On May 3, more than 40 people gathered in a room in the Franke Institute for the Humanities, circling around the acclaimed author and Stanford anthropology professor James Ferguson. Ferguson’s new book, Give a Man a Fish: Reflections on the New Politics of Distribution, was the topic of the brief opening lecture and influenced the subsequent group conversation. The book explores various social welfare methods used by the South African government in trying to slowly recover from the inequities of the apartheid era.
Ferguson spoke at length about the focus of his book: direct cash transfers as a form of social welfare in South Africa. The country sometimes uses direct cash transfers, sometimes simply bank deposits, as a relatively easy way to redistribute wealth on a country-wide scale. This method of cash transfer relies on pretexts instead of simply “giving out money”; this is because some South African communities call a man who can’t support his family on his own “shameful” or “disgraceful.” The transfer might be called a “wage” for “guarding the natural wonder of the forests.”
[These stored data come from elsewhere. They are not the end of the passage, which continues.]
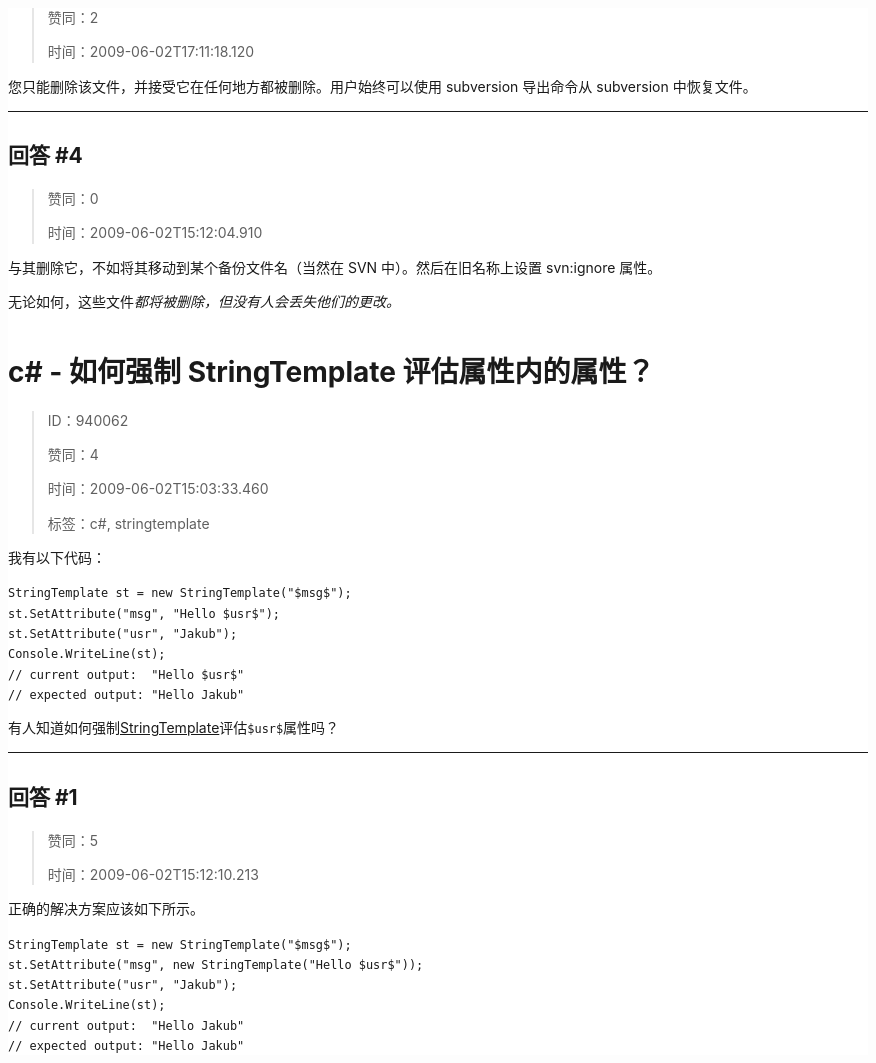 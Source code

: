 > 赞同：2
> 
> 时间：2009-06-02T17:11:18.120

您只能删除该文件，并接受它在任何地方都被删除。用户始终可以使用 subversion 导出命令从 subversion 中恢复文件。

* * *

## 回答 #4

> 赞同：0
> 
> 时间：2009-06-02T15:12:04.910

与其删除它，不如将其移动到某个备份文件名（当然在 SVN 中）。然后在旧名称上设置 svn:ignore 属性。

无论如何，这些文件*都将被删除，但没有人会丢失他们的更改。*

# c# - 如何强制 StringTemplate 评估属性内的属性？

> ID：940062
> 
> 赞同：4
> 
> 时间：2009-06-02T15:03:33.460
> 
> 标签：c#, stringtemplate

我有以下代码：

```
StringTemplate st = new StringTemplate("$msg$");
st.SetAttribute("msg", "Hello $usr$");
st.SetAttribute("usr", "Jakub");
Console.WriteLine(st); 
// current output:  "Hello $usr$"
// expected output: "Hello Jakub" 
```

有人知道如何强制[StringTemplate](http://www.stringtemplate.org/)评估`$usr$`属性吗？

* * *

## 回答 #1

> 赞同：5
> 
> 时间：2009-06-02T15:12:10.213

正确的解决方案应该如下所示。

```
StringTemplate st = new StringTemplate("$msg$");
st.SetAttribute("msg", new StringTemplate("Hello $usr$"));
st.SetAttribute("usr", "Jakub");
Console.WriteLine(st); 
// current output:  "Hello Jakub"
// expected output: "Hello Jakub" 
```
Redistributing wealth, and the methods by which South Africa accomplishes it, formed the basis of Ferguson’s analyses in his lecture. He started the lecture by reviewing South Africa’s position as a leader for the implementation of social welfare programs in the region, later moving on to the possible implications of expanding such welfare programs.
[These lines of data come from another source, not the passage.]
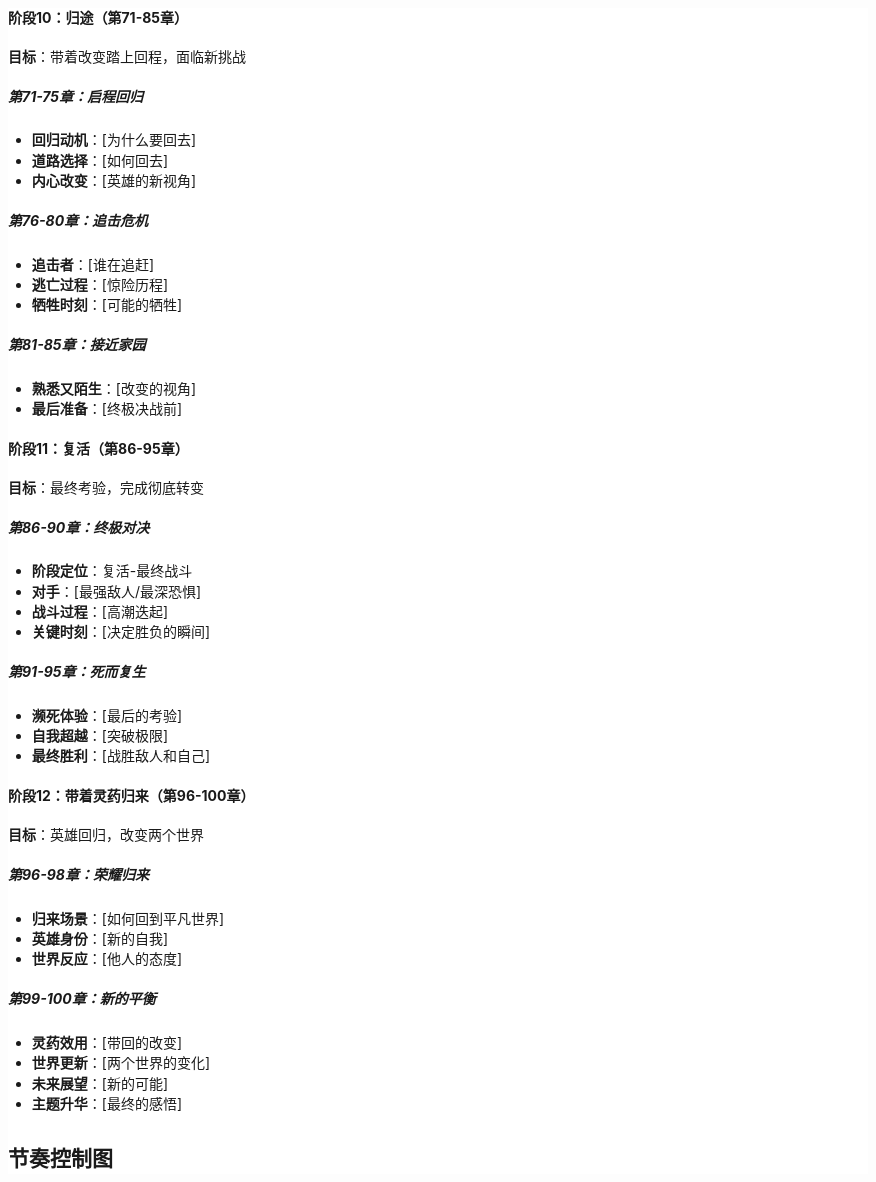 #### 阶段10：归途（第71-85章）

**目标**：带着改变踏上回程，面临新挑战

##### 第71-75章：启程回归

- **回归动机**：[为什么要回去]
- **道路选择**：[如何回去]
- **内心改变**：[英雄的新视角]

##### 第76-80章：追击危机

- **追击者**：[谁在追赶]
- **逃亡过程**：[惊险历程]
- **牺牲时刻**：[可能的牺牲]

##### 第81-85章：接近家园

- **熟悉又陌生**：[改变的视角]
- **最后准备**：[终极决战前]

#### 阶段11：复活（第86-95章）

**目标**：最终考验，完成彻底转变

##### 第86-90章：终极对决

- **阶段定位**：复活-最终战斗
- **对手**：[最强敌人/最深恐惧]
- **战斗过程**：[高潮迭起]
- **关键时刻**：[决定胜负的瞬间]

##### 第91-95章：死而复生

- **濒死体验**：[最后的考验]
- **自我超越**：[突破极限]
- **最终胜利**：[战胜敌人和自己]

#### 阶段12：带着灵药归来（第96-100章）

**目标**：英雄回归，改变两个世界

##### 第96-98章：荣耀归来

- **归来场景**：[如何回到平凡世界]
- **英雄身份**：[新的自我]
- **世界反应**：[他人的态度]

##### 第99-100章：新的平衡

- **灵药效用**：[带回的改变]
- **世界更新**：[两个世界的变化]
- **未来展望**：[新的可能]
- **主题升华**：[最终的感悟]

## 节奏控制图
Ferguson took care to address the complexities of redistributing wealth by examining what makes up a rightful claim in South Africa. For most of the country, he said, claims of inheritance are gravitating toward a certain race. Ferguson noted that he, like many of the country’s onlookers, fears a racially defined South Africa, for its inverted similarities to the apartheid-era racial dynamics.
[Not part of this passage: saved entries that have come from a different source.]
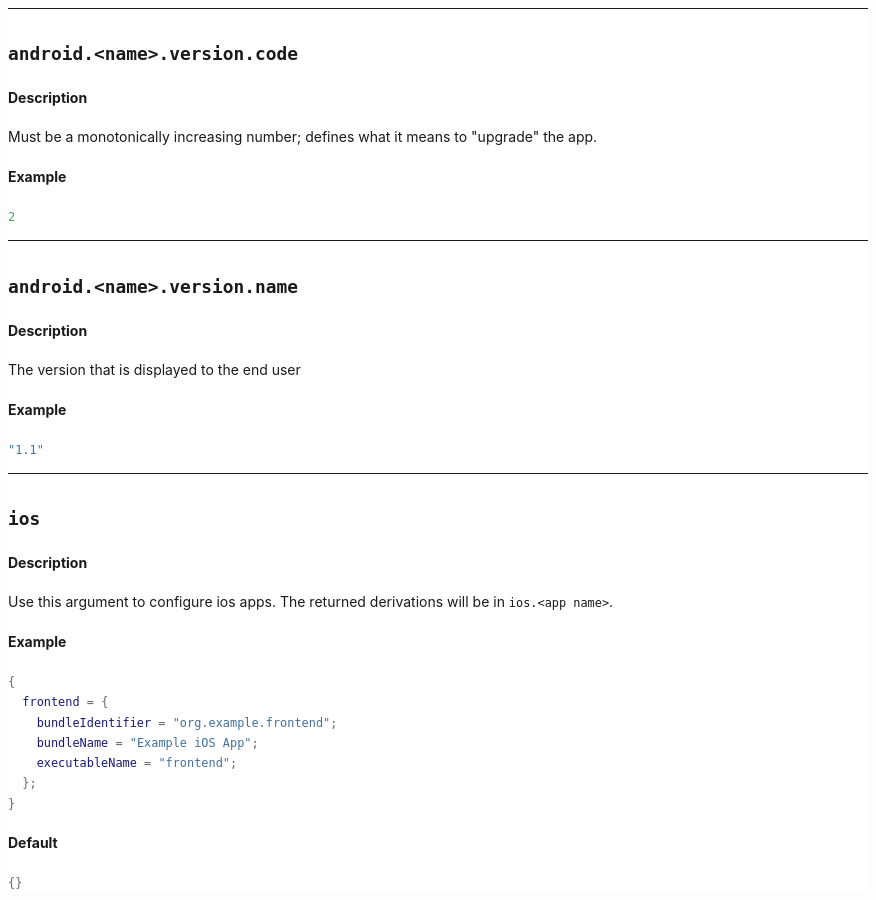 ------------------------------------------------------------------------

`android.<name>.version.code`
-----------------------------

#### Description

Must be a monotonically increasing number; defines what it means to
"upgrade" the app.

#### Example

``` nix
2
```

------------------------------------------------------------------------

`android.<name>.version.name`
-----------------------------

#### Description

The version that is displayed to the end user

#### Example

``` nix
"1.1"
```

------------------------------------------------------------------------

`ios`
-----

#### Description

Use this argument to configure ios apps. The returned derivations will
be in `ios.<app name>`.

#### Example

``` nix
{
  frontend = {
    bundleIdentifier = "org.example.frontend";
    bundleName = "Example iOS App";
    executableName = "frontend";
  };
}
```

#### Default

``` nix
{}
```
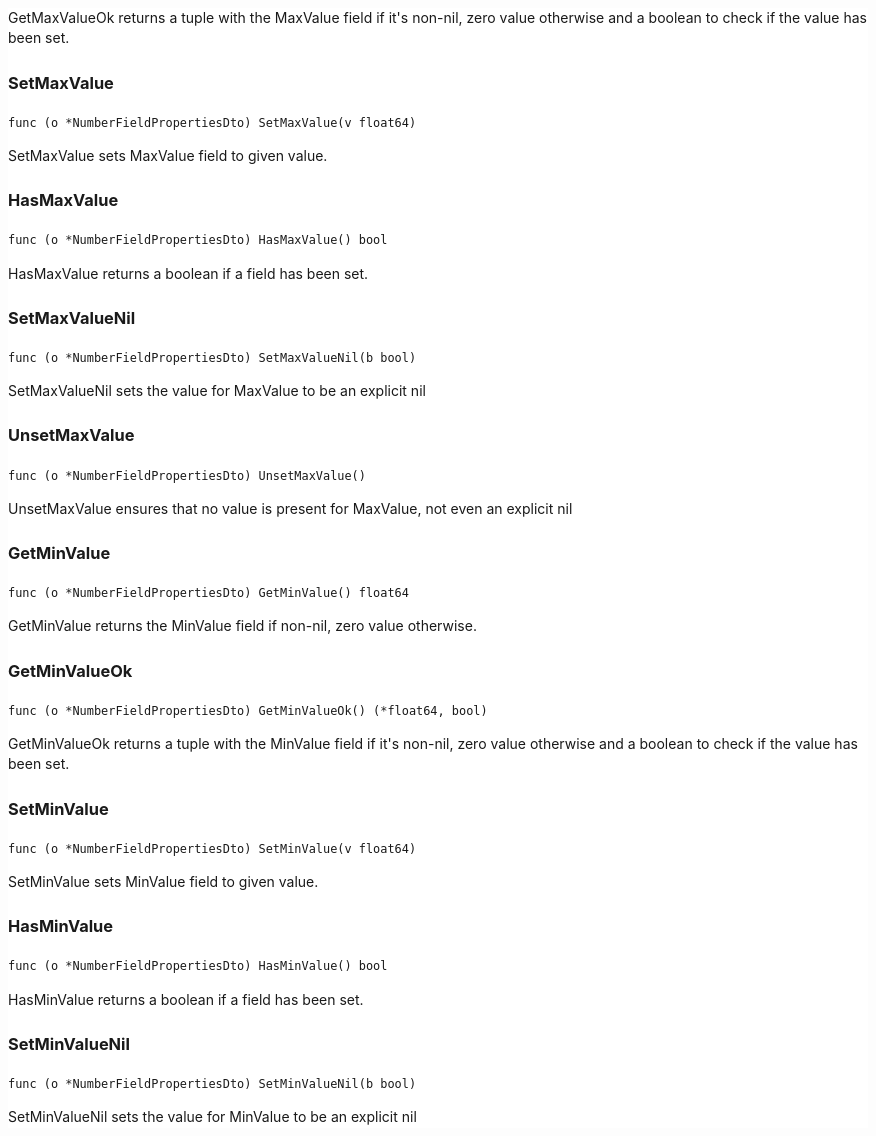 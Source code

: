 GetMaxValueOk returns a tuple with the MaxValue field if it's non-nil, zero value otherwise
and a boolean to check if the value has been set.

### SetMaxValue

`func (o *NumberFieldPropertiesDto) SetMaxValue(v float64)`

SetMaxValue sets MaxValue field to given value.

### HasMaxValue

`func (o *NumberFieldPropertiesDto) HasMaxValue() bool`

HasMaxValue returns a boolean if a field has been set.

### SetMaxValueNil

`func (o *NumberFieldPropertiesDto) SetMaxValueNil(b bool)`

 SetMaxValueNil sets the value for MaxValue to be an explicit nil

### UnsetMaxValue
`func (o *NumberFieldPropertiesDto) UnsetMaxValue()`

UnsetMaxValue ensures that no value is present for MaxValue, not even an explicit nil
### GetMinValue

`func (o *NumberFieldPropertiesDto) GetMinValue() float64`

GetMinValue returns the MinValue field if non-nil, zero value otherwise.

### GetMinValueOk

`func (o *NumberFieldPropertiesDto) GetMinValueOk() (*float64, bool)`

GetMinValueOk returns a tuple with the MinValue field if it's non-nil, zero value otherwise
and a boolean to check if the value has been set.

### SetMinValue

`func (o *NumberFieldPropertiesDto) SetMinValue(v float64)`

SetMinValue sets MinValue field to given value.

### HasMinValue

`func (o *NumberFieldPropertiesDto) HasMinValue() bool`

HasMinValue returns a boolean if a field has been set.

### SetMinValueNil

`func (o *NumberFieldPropertiesDto) SetMinValueNil(b bool)`

 SetMinValueNil sets the value for MinValue to be an explicit nil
At one point, Ferguson recalled an anecdote regarding a waitress who served a few student protesters in South Africa; instead of the waitress receiving a tip, she found a note on the table that said “you will get your tip when we get our land back.” Ferguson used this example to illuminate his idea of South African citizens’ anxiety regarding labor: “Whenever wage labor is scarce, it is regarded as a property that needs to be protected from foreigners,” Ferguson said. He said that the feeling of needing to “guard” wage labor usually leads to protests, violence, and shame in South African communities.
Ferguson remarked that the circumstances surrounding the South African communities are much more complex than they might appear. He warned his audience against seeing the welfare program and receiving communities merely as a market system. “We get a distorted understanding of the world by forcing it into a Productivist mindset,” Ferguson said. “I’m much more interested in what the cash transfers [under pretexts] mean [to South Africans]. Not just, ‘How did they spend the money?’”
Ferguson noted that, in some of the region’s communities, there exists a dangerous “idealization of the apartheid labor system for jobs,” a sort of romanticizing of the “time where men could be men.” He explained that social welfare programs are aiming to stop these kinds of angry community sentiments. “[The South Africans’] ancestors collectively worked to make a vast wealth, and the denizens of South Africa claim that they have a right to inheritance from their history,” Ferguson said.